# Why cant we bump car ads??



## SAM_TT (Apr 30, 2007)

I was just wondering why we can't bump up the car ads??
or why is there not a seperate section for cars forsale??

its very easy to miss the ads as they quickly move down the pages


----------



## SAM_TT (Apr 30, 2007)

ops i think this is in the wrong section

** mods please can you move**

sorry


----------



## jampott (Sep 6, 2003)

bump


----------



## SAM_TT (Apr 30, 2007)

jampott said:


> bump


 :lol: :lol: :lol: i guess iwas asking for that :lol:


----------



## jampott (Sep 6, 2003)

Bump as much as you like, mate. Mods and so-called ex-mods are happy enough to do it to their own adverts.


----------



## SAM_TT (Apr 30, 2007)

its not me wanting to bump, but as a buyer i get bored trawling through loads of pages to try and find a car.....

so the mods / ex mods bump hmmm interesting , bet they dont get loads of abusive posts either, when they do it


----------



## YELLOW_TT (Feb 25, 2004)

jampott said:


> Bump as much as you like, mate.
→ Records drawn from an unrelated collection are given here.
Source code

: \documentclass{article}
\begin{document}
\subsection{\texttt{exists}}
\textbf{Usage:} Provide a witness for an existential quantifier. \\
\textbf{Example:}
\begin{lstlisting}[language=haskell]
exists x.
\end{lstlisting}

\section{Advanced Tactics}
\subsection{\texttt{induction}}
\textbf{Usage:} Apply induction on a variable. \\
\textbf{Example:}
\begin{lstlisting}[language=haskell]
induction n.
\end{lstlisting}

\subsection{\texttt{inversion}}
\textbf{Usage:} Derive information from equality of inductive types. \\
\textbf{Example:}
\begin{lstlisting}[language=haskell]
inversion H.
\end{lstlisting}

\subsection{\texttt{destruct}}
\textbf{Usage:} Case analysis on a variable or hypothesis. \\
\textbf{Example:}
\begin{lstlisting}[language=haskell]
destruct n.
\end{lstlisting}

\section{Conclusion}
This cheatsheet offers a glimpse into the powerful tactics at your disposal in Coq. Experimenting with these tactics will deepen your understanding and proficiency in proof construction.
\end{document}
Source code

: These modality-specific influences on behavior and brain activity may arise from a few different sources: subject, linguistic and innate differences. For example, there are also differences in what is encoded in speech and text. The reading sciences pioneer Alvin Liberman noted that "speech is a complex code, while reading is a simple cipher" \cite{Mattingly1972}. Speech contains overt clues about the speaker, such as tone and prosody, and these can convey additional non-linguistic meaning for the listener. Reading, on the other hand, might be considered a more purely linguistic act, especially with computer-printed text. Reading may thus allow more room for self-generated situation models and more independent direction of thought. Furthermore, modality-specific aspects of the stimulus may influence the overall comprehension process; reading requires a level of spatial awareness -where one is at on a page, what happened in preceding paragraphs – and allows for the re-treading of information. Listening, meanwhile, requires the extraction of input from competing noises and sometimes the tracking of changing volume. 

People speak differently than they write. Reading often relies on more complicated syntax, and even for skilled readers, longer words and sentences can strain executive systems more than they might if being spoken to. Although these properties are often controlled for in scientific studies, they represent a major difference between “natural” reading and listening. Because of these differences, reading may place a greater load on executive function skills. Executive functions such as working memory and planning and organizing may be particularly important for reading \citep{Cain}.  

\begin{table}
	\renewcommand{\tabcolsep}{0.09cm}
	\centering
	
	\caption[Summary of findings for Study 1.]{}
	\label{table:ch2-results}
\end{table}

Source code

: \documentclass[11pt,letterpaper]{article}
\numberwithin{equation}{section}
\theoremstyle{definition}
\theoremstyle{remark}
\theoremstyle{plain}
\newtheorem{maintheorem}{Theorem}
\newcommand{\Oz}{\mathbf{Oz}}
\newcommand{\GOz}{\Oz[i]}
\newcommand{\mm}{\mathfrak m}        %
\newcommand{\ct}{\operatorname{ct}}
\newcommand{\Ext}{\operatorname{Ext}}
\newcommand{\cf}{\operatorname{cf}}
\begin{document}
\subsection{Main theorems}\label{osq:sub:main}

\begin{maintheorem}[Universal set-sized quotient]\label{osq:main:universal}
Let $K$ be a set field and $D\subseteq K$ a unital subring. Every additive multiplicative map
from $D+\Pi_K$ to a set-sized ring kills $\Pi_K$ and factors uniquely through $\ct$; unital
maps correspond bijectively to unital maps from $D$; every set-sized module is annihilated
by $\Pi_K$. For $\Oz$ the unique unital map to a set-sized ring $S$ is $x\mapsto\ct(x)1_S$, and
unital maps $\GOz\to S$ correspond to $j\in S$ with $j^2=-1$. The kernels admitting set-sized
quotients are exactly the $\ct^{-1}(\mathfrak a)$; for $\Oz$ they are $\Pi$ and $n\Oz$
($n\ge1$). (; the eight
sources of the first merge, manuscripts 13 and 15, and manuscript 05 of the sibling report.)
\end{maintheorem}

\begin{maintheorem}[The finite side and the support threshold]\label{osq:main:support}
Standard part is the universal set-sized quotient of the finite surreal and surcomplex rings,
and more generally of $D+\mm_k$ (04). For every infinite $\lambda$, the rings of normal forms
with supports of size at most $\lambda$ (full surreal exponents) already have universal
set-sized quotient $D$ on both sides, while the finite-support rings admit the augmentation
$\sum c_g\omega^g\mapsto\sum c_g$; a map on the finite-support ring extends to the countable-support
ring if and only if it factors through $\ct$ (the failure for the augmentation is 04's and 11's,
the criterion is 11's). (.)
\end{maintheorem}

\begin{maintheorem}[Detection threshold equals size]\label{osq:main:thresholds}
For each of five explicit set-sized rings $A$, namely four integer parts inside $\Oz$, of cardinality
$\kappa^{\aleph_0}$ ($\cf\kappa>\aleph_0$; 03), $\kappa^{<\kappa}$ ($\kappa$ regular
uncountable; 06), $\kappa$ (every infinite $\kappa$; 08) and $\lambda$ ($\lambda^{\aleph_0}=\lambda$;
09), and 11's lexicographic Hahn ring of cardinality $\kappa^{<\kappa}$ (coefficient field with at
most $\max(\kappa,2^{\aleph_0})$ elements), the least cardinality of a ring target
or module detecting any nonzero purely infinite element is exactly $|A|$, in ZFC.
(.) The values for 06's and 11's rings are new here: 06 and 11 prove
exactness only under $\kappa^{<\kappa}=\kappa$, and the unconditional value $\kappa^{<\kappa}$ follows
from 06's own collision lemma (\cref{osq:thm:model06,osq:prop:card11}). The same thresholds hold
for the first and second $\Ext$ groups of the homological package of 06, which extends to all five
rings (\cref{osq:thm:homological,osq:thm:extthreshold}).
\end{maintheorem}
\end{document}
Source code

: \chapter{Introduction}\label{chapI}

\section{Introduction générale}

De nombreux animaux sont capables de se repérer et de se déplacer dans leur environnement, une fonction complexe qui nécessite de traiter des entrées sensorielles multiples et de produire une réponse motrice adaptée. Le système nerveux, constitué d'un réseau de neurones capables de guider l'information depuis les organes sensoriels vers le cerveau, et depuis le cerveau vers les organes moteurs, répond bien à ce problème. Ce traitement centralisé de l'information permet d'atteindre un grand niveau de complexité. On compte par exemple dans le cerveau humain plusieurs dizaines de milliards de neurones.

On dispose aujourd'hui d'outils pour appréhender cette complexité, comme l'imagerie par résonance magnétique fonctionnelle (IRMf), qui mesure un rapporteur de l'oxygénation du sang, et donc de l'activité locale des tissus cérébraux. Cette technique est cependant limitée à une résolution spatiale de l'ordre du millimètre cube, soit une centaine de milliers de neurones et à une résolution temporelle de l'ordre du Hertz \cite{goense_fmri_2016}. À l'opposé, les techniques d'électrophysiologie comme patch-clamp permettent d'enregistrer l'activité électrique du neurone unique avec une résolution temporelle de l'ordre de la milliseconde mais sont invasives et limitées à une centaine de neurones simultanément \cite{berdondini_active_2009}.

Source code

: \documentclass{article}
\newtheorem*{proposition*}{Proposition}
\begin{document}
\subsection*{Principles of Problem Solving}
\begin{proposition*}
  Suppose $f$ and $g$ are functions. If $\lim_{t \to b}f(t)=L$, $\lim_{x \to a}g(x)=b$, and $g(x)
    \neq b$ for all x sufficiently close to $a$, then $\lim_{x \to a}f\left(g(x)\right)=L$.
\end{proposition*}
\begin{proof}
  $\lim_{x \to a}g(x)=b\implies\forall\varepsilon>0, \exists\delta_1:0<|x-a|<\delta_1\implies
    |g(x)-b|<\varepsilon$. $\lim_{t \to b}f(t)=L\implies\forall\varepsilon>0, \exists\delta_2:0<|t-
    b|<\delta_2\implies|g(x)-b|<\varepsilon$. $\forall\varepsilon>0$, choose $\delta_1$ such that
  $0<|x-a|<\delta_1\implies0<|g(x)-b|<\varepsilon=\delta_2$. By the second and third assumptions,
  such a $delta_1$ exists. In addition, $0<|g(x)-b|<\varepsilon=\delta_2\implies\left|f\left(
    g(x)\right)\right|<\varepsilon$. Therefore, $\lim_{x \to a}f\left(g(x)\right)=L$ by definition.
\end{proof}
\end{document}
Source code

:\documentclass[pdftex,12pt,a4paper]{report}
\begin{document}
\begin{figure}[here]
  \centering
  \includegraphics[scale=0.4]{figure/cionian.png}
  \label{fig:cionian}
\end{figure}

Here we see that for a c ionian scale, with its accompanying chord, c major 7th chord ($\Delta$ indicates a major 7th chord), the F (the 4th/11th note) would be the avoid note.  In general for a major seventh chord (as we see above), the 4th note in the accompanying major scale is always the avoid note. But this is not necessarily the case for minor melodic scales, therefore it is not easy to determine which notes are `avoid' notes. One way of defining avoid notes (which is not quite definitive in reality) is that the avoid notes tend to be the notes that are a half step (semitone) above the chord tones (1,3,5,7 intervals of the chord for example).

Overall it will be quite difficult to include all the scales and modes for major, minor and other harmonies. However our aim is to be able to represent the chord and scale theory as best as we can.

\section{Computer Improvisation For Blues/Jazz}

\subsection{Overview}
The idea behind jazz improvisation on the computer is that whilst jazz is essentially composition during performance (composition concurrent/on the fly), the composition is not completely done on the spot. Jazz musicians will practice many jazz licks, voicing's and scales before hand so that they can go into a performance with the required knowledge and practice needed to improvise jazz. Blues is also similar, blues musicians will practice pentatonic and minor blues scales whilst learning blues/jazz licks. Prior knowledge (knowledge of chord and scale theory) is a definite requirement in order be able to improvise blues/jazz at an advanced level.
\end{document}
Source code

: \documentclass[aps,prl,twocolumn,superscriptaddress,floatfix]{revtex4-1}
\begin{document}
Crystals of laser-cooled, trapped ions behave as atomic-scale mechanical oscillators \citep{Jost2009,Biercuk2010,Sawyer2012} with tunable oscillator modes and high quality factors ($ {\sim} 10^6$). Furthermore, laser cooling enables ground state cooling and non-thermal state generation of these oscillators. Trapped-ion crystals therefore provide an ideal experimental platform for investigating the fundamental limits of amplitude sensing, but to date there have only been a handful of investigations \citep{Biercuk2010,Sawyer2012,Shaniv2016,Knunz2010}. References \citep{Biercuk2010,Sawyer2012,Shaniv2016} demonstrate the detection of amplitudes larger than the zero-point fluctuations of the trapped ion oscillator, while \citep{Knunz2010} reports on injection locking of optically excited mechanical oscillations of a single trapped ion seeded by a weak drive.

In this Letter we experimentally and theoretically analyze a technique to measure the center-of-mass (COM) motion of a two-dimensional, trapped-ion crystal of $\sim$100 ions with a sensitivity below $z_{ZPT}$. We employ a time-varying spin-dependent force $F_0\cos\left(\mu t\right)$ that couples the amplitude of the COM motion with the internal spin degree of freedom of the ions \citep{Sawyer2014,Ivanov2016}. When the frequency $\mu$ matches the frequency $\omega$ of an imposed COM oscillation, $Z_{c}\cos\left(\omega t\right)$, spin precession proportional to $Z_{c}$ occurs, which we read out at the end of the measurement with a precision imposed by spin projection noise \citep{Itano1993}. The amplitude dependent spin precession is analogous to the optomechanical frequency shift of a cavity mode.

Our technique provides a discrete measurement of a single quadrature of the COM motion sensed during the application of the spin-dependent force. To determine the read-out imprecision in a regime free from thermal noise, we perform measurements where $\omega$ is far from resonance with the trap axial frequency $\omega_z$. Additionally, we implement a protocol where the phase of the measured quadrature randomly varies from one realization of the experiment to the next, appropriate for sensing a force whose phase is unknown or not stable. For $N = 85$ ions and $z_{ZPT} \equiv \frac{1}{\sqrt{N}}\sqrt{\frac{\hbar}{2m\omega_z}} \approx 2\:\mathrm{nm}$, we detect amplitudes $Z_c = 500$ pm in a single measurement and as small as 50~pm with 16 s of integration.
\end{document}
Mods and so-called ex-mods are happy enough to do it to their own adverts.


Now I wonder who you could be talking about :wink:


----------



## XIIVVX (Apr 23, 2007)

SAM_TT said:


> ... as a buyer i get bored trawling through loads of pages to try and find a car.....


Seconded.

Either allow bumping for car ads or (please) separate the 'second-hand wheel nuts for sale' ads away from the complete cars.

XIIVVX


----------



## SAM_TT (Apr 30, 2007)

XIIVVX said:


> SAM_TT said:
> 
> 
> > ... as a buyer i get bored trawling through loads of pages to try and find a car.....
> ...


Fantastic  thats 2 onboard they have to listen now !!!


----------



## jampott (Sep 6, 2003)

I'd rather see a sep. section for the sale of cars, too - rather that than all those "commercial sponsor" sections, most of which aren't used.


----------